Overview As part of its General Education program, MTSU requires all ENGL 1020 students to demonstrate an ability to write an academic-level paper with a body of at least 2000 words (approximately eight double-spaced pages). Actually, we’ve been working toward that goal all semester by learning how to present the work of others. That is, academic writers are expected to do more than express their own thoughts on a problem; instead, they are expected, first, to discuss some of the research that already has been published. So, the good news is that, when you are assigned an eight-page paper, you don’t have to write eight pages of your own ideas; instead, you are expected to devote much of the paper to informing your readers about some of the published research.
There is a good example in our recent reading of two chapters from Prooijen’s The Psychology of Conspiracy Theories, where, beginning near the bottom of page 20, Prooijen begins to report on published research on the amount of belief in conspiracy theories. What is key, here, is that no reader will take our papers seriously unless we show we have some knowledge of previous research; and it’s only by knowing some of the previous research that we can suggest to our readers something else that should be pursued in order to deal with the problem we’re writing about. We have spent the semester learning about three essential aspects, or principles of academic-level writing:
1. Problem-Centered Writing – The goal of most academic writers is to develop better understanding of significant problems and to propose reasonable ways of addressing those problems. Thus, academic writers give special attention to their presentation of problems; they know that, if their readers are not convinced of the problem’s significance, “game over.” 2. Assessment of Previous Research – Academic writers know that, whatever problem they write about, other researchers have already published studies. Thus, in academic writing, it is not enough to present your own ideas; instead, you need to show readers how to consider your ideas in relation to previously published ideas, otherwise, “game over.”
3. Credibility – Academic writers know that their work will be well received only if their writing meets the readers’ standards of credibility, otherwise, “game over.” Most important, they know that their credibility will be judged on several aspects of their writing: • demonstrated knowledge of previous research; • clear and steady direction of thought; and • knowledge of conventions of formal academic writing (e.g., Turabian) and minimum number of grammatical and usage errors.

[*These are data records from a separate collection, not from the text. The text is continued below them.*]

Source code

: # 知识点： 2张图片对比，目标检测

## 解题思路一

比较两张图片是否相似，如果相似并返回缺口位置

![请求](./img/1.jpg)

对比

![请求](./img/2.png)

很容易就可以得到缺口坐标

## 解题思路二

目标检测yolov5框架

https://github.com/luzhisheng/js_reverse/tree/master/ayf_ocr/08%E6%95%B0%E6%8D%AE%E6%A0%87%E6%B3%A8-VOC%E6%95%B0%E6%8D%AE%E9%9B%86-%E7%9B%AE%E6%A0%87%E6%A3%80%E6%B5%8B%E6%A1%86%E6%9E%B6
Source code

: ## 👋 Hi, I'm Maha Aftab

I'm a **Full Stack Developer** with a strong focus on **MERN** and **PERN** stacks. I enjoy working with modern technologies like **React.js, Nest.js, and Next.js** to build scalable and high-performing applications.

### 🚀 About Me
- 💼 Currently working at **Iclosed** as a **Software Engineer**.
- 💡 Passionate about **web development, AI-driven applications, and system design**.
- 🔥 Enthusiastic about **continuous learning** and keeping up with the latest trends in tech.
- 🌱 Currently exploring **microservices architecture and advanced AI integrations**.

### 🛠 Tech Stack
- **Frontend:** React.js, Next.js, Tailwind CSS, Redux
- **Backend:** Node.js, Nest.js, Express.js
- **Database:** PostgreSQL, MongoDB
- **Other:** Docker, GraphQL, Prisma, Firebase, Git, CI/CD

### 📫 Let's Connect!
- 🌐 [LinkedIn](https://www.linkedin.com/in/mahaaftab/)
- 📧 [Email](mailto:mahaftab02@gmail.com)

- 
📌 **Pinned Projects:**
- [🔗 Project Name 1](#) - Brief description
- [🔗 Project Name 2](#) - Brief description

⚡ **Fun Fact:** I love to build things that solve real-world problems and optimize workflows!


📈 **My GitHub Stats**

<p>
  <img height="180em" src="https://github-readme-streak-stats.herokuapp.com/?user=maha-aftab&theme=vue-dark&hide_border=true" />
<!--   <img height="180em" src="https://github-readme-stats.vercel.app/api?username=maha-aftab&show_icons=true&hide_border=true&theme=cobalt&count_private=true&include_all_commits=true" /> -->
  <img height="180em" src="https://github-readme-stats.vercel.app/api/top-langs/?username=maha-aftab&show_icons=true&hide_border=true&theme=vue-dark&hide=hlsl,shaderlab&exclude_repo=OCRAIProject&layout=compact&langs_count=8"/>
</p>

Think of your final paper, then, as an opportunity to show me how well you have learned these three principles. I don’t expect you to be experts at this (after all, you’ve only been doing it for a few weeks); but I do expect your papers to show me that you understand these principles. Final Project – 2 Minimum Requirements In order to receive a passing grade, your paper must meet some minimum requirements: 1. at least 2000 words, not including bibliography (= 8 double-spaced pages); 2. shows that you have a firm grasp of the arguments of at least 2 academic-level articles (in addition to other sources you might use, like news articles); and 3. formatted consistent with an academic style guide (e.g., APA, Chicago [Turabian], MLA). If a paper does not meet the minimum requirements, I’m afraid there’s really no good reason for me to read it in order to assign a grade.
Topic/Problem During a normal semester, I encourage students to write a final paper on a problem that interests them, ideally a problem that has been addressed by researchers in the student’s major. But since we are in the midst of one of the most disruptive and disturbing events of the last one-hundred years, I thought it best to give more guidance, especially since I imagine that the pandemic has left many of you with less time and more anxiety. So, I’ve tried to design an assignment that would give you some freedom (by selecting a conspiracy theory) but save you time by using the readings I’ve given you over the past couple of weeks.
By now, you should have let me know what conspiracy theory you’ve chosen. And within a day or two, you’ll get a response from me letting you know whether your idea fits the assignment or not. So, here is the problem your paper needs to address: Given the conspiracy theory you have selected, what research can help us understand why some people believe that theory? Also, do you find that the research you’ve read provides an adequate understanding of people’s willingness to believe the conspiracy theory or do see opportunities for further research? • Use credible sources to describe the conspiracy theory (for example, articles from reputable newspapers or magazine (print or online).
• Use the chapters from Prooijen’s The Psychology of Conspiracy Theories or similar research to show your readers how that research would apply to your chosen conspiracy theory.
• In addition to Prooijen’s chapters, find at least 1 other academic research article that deals with the problem of why people believe conspiracy theories (using Prooijen’s “References” section may be useful in selecting another academic source; and as we found out earlier this semester, Google Scholar can be helpful).
• Finally, let your readers know whether you think the research you referenced provides an adequate explanation for the belief in the conspiracy theory or whether you see opportunities for more research. Remember that you are not writing a paper on the conspiracy theory itself; instead, you are writing a paper that informs your readers about research that’s been done in an attempt to understand why some people belief the conspiracy theory.